Capsular type diversity of Mannheimia haemolytica determined by multiplex real-time PCR and indirect hemagglutination in clinical isolates from cattle, sheep, and goats in Spain.

This study compares the utility of a commercially available multiplex q-PCR assay for serotyping A1, A2, and A6 M. haemolytica serotypes with indirect hemagglutination, for determining the relative distribution of M. haemolytica capsular types associated with respiratory disorders in cattle, sheep, and goats. For the 129 isolates analyzed, both q-PCR and IHA assays exhibited nearly complete agreement for capsular types A1 (k = 0.965) and A2 (k = 0.888) and substantial agreement for A6 (k = 0.801). Despite the overall good performance of the commercial q-PCR, its effectiveness differed between the host origin of the isolates. The serotype was identified by q-PCR in 83.3 % of cattle, 77.8 % of goat, and 53.8 % of sheep isolates. Combining the results of both methods, A1 was the most prevalent in cattle and sheep (55.6 % and 22.25 %, respectively) but was not detected in goats, A2 was the most prevalent in goats (61.1 %) and the second most prevalent in cattle (16.7 %) and sheep (20.5 %). The prevalence of A6 was 7.4 %, 5.1 %, and 16.7 % in cattle, sheep, and goats, respectively. Other capsular types determined exclusively by IHA were A16 in cattle, A9 in goats, and A7, A8, A9, and A13 in sheep.

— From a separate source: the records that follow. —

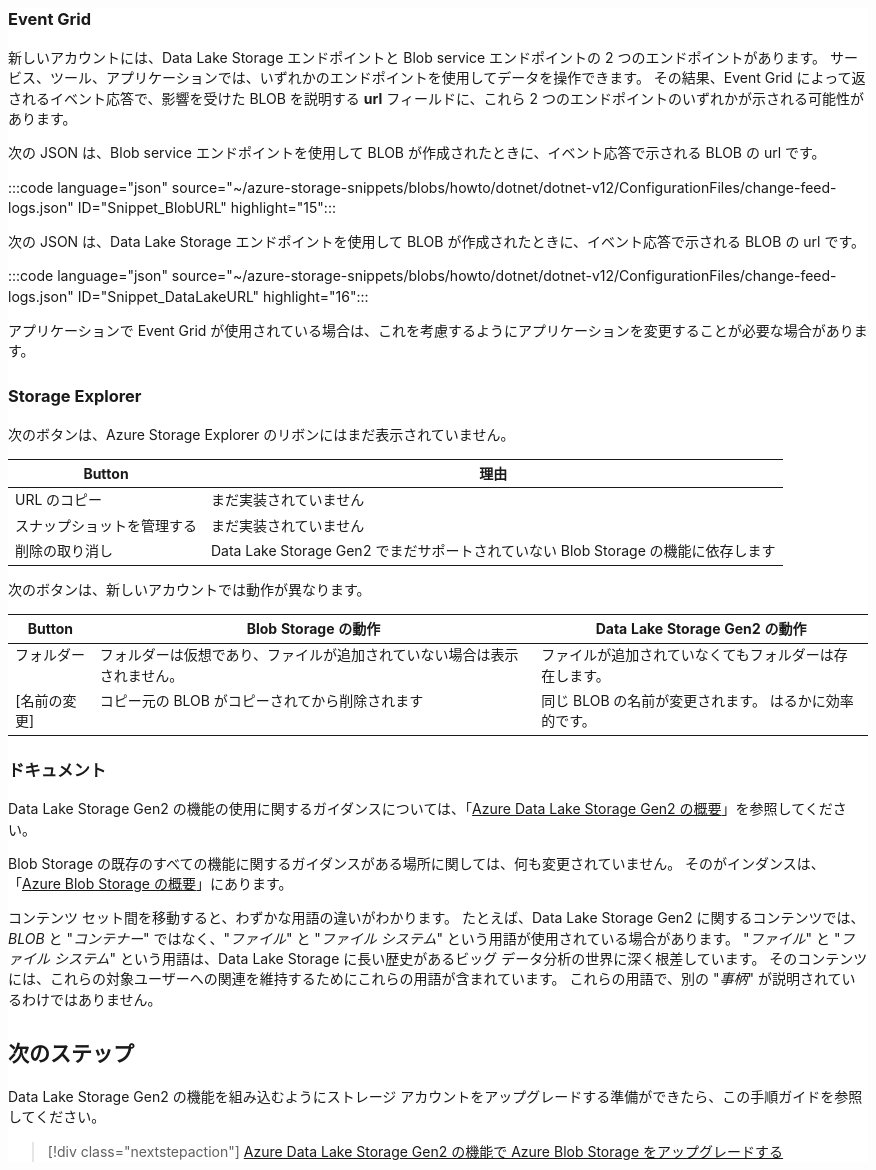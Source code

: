 ### <a name="event-grid"></a>Event Grid

新しいアカウントには、Data Lake Storage エンドポイントと Blob service エンドポイントの 2 つのエンドポイントがあります。 サービス、ツール、アプリケーションでは、いずれかのエンドポイントを使用してデータを操作できます。 その結果、Event Grid によって返されるイベント応答で、影響を受けた BLOB を説明する **url** フィールドに、これら 2 つのエンドポイントのいずれかが示される可能性があります。 

次の JSON は、Blob service エンドポイントを使用して BLOB が作成されたときに、イベント応答で示される BLOB の url です。

:::code language="json" source="~/azure-storage-snippets/blobs/howto/dotnet/dotnet-v12/ConfigurationFiles/change-feed-logs.json" ID="Snippet_BlobURL" highlight="15":::

次の JSON は、Data Lake Storage エンドポイントを使用して BLOB が作成されたときに、イベント応答で示される BLOB の url です。

:::code language="json" source="~/azure-storage-snippets/blobs/howto/dotnet/dotnet-v12/ConfigurationFiles/change-feed-logs.json" ID="Snippet_DataLakeURL" highlight="16":::

アプリケーションで Event Grid が使用されている場合は、これを考慮するようにアプリケーションを変更することが必要な場合があります。 

### <a name="storage-explorer"></a>Storage Explorer

次のボタンは、Azure Storage Explorer のリボンにはまだ表示されていません。

|Button|理由|
|--|--|
|URL のコピー|まだ実装されていません|
|スナップショットを管理する|まだ実装されていません|
|削除の取り消し|Data Lake Storage Gen2 でまだサポートされていない Blob Storage の機能に依存します |


次のボタンは、新しいアカウントでは動作が異なります。

|Button|Blob Storage の動作|Data Lake Storage Gen2 の動作|
|---|---|---|
|フォルダー|フォルダーは仮想であり、ファイルが追加されていない場合は表示されません。 |ファイルが追加されていなくてもフォルダーは存在します。| 
|[名前の変更]|コピー元の BLOB がコピーされてから削除されます|同じ BLOB の名前が変更されます。 はるかに効率的です。|

### <a name="documentation"></a>ドキュメント

Data Lake Storage Gen2 の機能の使用に関するガイダンスについては、「[Azure Data Lake Storage Gen2 の概要](data-lake-storage-introduction.md)」を参照してください。 

Blob Storage の既存のすべての機能に関するガイダンスがある場所に関しては、何も変更されていません。 そのがインダンスは、「[Azure Blob Storage の概要](storage-blobs-introduction.md)」にあります。 

コンテンツ セット間を移動すると、わずかな用語の違いがわかります。 たとえば、Data Lake Storage Gen2 に関するコンテンツでは、*BLOB* と "*コンテナー*" ではなく、"*ファイル*" と "*ファイル システム*" という用語が使用されている場合があります。 "*ファイル*" と "*ファイル システム*" という用語は、Data Lake Storage に長い歴史があるビッグ データ分析の世界に深く根差しています。 そのコンテンツには、これらの対象ユーザーへの関連を維持するためにこれらの用語が含まれています。 これらの用語で、別の "*事柄*" が説明されているわけではありません。

## <a name="next-steps"></a>次のステップ

Data Lake Storage Gen2 の機能を組み込むようにストレージ アカウントをアップグレードする準備ができたら、この手順ガイドを参照してください。 
> [!div class="nextstepaction"]
> [Azure Data Lake Storage Gen2 の機能で Azure Blob Storage をアップグレードする](upgrade-to-data-lake-storage-gen2-how-to.md)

Capsular type diversity was greater in sheep (H = 0.601) than in cattle (H = 0.408) and goat (H = 0.330) isolates. The commercial multiplex q-PCR is a valuable tool, alternative to IHA, for identifying isolates of capsular types A1, A2, and A6, the most frequent serotypes of M. haemolytica associated with respiratory disease in ruminants. However, when testing sheep isolates it should be complemented with immunological assays due to the wider range of serotypes implicated.